For us the engineering team this means generating “~ 3 Billion” engagement scores every day and stashing them into a highly scalable, highly available, low latency storage. So DynamoDB it was.

The Data pipeline

Engagement score Airflow DAG

Our data seamlessly flows through various parts of our systems co-ordinated by Apache Airflow based data pipeline.

The User engagement score pipeline generates the scores and also write them to the DynamoDB table.

The Read workload on the table is predictable, as you can see from the (ConsumedReadCapacityUnits/second) Cloudwatch graph. Hence we have a Provisioned Read Capacity Units that also serves to cover the occasional bursts in the reads.

Predictable Read Capacity Units consumption

The Write, though, is batched and happens only once a day and we needed to have predictability on both cost and the performance. The pipeline writes to the DynamoDB table from an EMR cluster running Apache Hive application using emr-dynamodb-connector.

To have better control over the write throughput we bump Provisioned Write Capacity Units(WCU) of the table to 30000 before we run the Hive query and upon completion, we change it back to “1 WCU”.

The Problem

Alles gut until we started noticing that the provisioned capacity was underutilized at times and the job taking 2x more time to complete.

Underutilized Write capacity units

Upon analyzing the Hive logs, it was evident that the issue was due to idle mappers caused by Tez’s “split grouping” which grouped the files into fewer Splits, affecting the number of records being written parallelly into table and consequently the consumed WCU.

Tez and the split count

With Amazon EMR release 5.x , Tez is the default execution engine for Hive instead of MapReduce.
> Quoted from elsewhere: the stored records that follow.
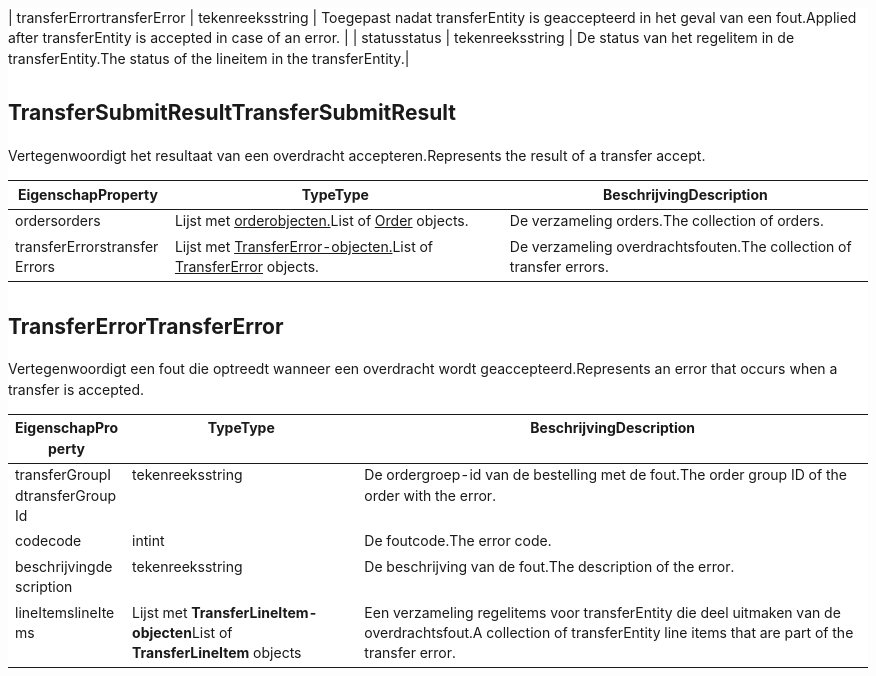 | <span data-ttu-id="f5768-190">transferError</span><span class="sxs-lookup"><span data-stu-id="f5768-190">transferError</span></span>        | <span data-ttu-id="f5768-191">tekenreeks</span><span class="sxs-lookup"><span data-stu-id="f5768-191">string</span></span>                           | <span data-ttu-id="f5768-192">Toegepast nadat transferEntity is geaccepteerd in het geval van een fout.</span><span class="sxs-lookup"><span data-stu-id="f5768-192">Applied after transferEntity is accepted in case of an error.</span></span>                |
| <span data-ttu-id="f5768-193">status</span><span class="sxs-lookup"><span data-stu-id="f5768-193">status</span></span>               | <span data-ttu-id="f5768-194">tekenreeks</span><span class="sxs-lookup"><span data-stu-id="f5768-194">string</span></span>           | <span data-ttu-id="f5768-195">De status van het regelitem in de transferEntity.</span><span class="sxs-lookup"><span data-stu-id="f5768-195">The status of the lineitem in the transferEntity.</span></span>|

## <a name="transfersubmitresult"></a><span data-ttu-id="f5768-196">TransferSubmitResult</span><span class="sxs-lookup"><span data-stu-id="f5768-196">TransferSubmitResult</span></span>

<span data-ttu-id="f5768-197">Vertegenwoordigt het resultaat van een overdracht accepteren.</span><span class="sxs-lookup"><span data-stu-id="f5768-197">Represents the result of a transfer accept.</span></span>

| <span data-ttu-id="f5768-198">Eigenschap</span><span class="sxs-lookup"><span data-stu-id="f5768-198">Property</span></span>          | <span data-ttu-id="f5768-199">Type</span><span class="sxs-lookup"><span data-stu-id="f5768-199">Type</span></span>                                                  | <span data-ttu-id="f5768-200">Beschrijving</span><span class="sxs-lookup"><span data-stu-id="f5768-200">Description</span></span>                        |
|-------------------|-------------------------------------------------------|------------------------------------|
| <span data-ttu-id="f5768-201">orders</span><span class="sxs-lookup"><span data-stu-id="f5768-201">orders</span></span>            | <span data-ttu-id="f5768-202">Lijst met [orderobjecten.](order-resources.md#order)</span><span class="sxs-lookup"><span data-stu-id="f5768-202">List of [Order](order-resources.md#order) objects.</span></span>    | <span data-ttu-id="f5768-203">De verzameling orders.</span><span class="sxs-lookup"><span data-stu-id="f5768-203">The collection of orders.</span></span>          |
| <span data-ttu-id="f5768-204">transferErrors</span><span class="sxs-lookup"><span data-stu-id="f5768-204">transferErrors</span></span>    | <span data-ttu-id="f5768-205">Lijst met [TransferError-objecten.](#transfererror)</span><span class="sxs-lookup"><span data-stu-id="f5768-205">List of [TransferError](#transfererror) objects.</span></span>      | <span data-ttu-id="f5768-206">De verzameling overdrachtsfouten.</span><span class="sxs-lookup"><span data-stu-id="f5768-206">The collection of transfer errors.</span></span> |

## <a name="transfererror"></a><span data-ttu-id="f5768-207">TransferError</span><span class="sxs-lookup"><span data-stu-id="f5768-207">TransferError</span></span>

<span data-ttu-id="f5768-208">Vertegenwoordigt een fout die optreedt wanneer een overdracht wordt geaccepteerd.</span><span class="sxs-lookup"><span data-stu-id="f5768-208">Represents an error that occurs when a transfer is accepted.</span></span>

| <span data-ttu-id="f5768-209">Eigenschap</span><span class="sxs-lookup"><span data-stu-id="f5768-209">Property</span></span>          | <span data-ttu-id="f5768-210">Type</span><span class="sxs-lookup"><span data-stu-id="f5768-210">Type</span></span>   | <span data-ttu-id="f5768-211">Beschrijving</span><span class="sxs-lookup"><span data-stu-id="f5768-211">Description</span></span>                                     |
|-------------------|--------|-------------------------------------------------|
| <span data-ttu-id="f5768-212">transferGroupId</span><span class="sxs-lookup"><span data-stu-id="f5768-212">transferGroupId</span></span>   | <span data-ttu-id="f5768-213">tekenreeks</span><span class="sxs-lookup"><span data-stu-id="f5768-213">string</span></span> | <span data-ttu-id="f5768-214">De ordergroep-id van de bestelling met de fout.</span><span class="sxs-lookup"><span data-stu-id="f5768-214">The order group ID of the order with the error.</span></span> |
| <span data-ttu-id="f5768-215">code</span><span class="sxs-lookup"><span data-stu-id="f5768-215">code</span></span>              | <span data-ttu-id="f5768-216">int</span><span class="sxs-lookup"><span data-stu-id="f5768-216">int</span></span>    | <span data-ttu-id="f5768-217">De foutcode.</span><span class="sxs-lookup"><span data-stu-id="f5768-217">The error code.</span></span>                                 |
| <span data-ttu-id="f5768-218">beschrijving</span><span class="sxs-lookup"><span data-stu-id="f5768-218">description</span></span>       | <span data-ttu-id="f5768-219">tekenreeks</span><span class="sxs-lookup"><span data-stu-id="f5768-219">string</span></span> | <span data-ttu-id="f5768-220">De beschrijving van de fout.</span><span class="sxs-lookup"><span data-stu-id="f5768-220">The description of the error.</span></span>                   |
| <span data-ttu-id="f5768-221">lineItems</span><span class="sxs-lookup"><span data-stu-id="f5768-221">lineItems</span></span>         | <span data-ttu-id="f5768-222">Lijst met **TransferLineItem-objecten**</span><span class="sxs-lookup"><span data-stu-id="f5768-222">List of **TransferLineItem** objects</span></span> | <span data-ttu-id="f5768-223">Een verzameling regelitems voor transferEntity die deel uitmaken van de overdrachtsfout.</span><span class="sxs-lookup"><span data-stu-id="f5768-223">A collection of transferEntity line items that are part of the transfer error.</span></span>|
Tez provides improved performance for most workflows.

Tez, among other parameters, uses tez.grouping.max-size & tez.grouping.min-size to calculate the split and inturn the parallelism.

This was the root cause of underutilization of WCU in our case, the gzipped CSV files were grouped into splits fewer than the number of map slots available, thus affecting the parallelism.

Solution

The solution was to control the parallelism(a.k.a Mappers in this case) and to set the split count to be much higher than the available mappers for proper WCU utilization.

We noticed that the utilization was maximum when the number of mappers was around the 30s’, so we set the number of mappers to 30 and the tez.grouping.split-count to the number of files available in the S3 location, which is always way higher than 30, at least 10 times more.

# Hive configuration properties 
SET tez.grouping.split-count = [file count];
SET mapreduce.job.maps = 30;

Summary

With the above configurations in place, the utilization of WCU improved significantly and remained consistent, as evident in the Cloudwatch graph below.

Better utilization of WCU

Though Tez’s default grouping behavior optimizes the number of map tasks for better utilization of resources, it turned counterproductive in this particular case because of the need for higher throughput while writing to the DynamoDB and availability of the configuration properties to tune this behavior came very handy.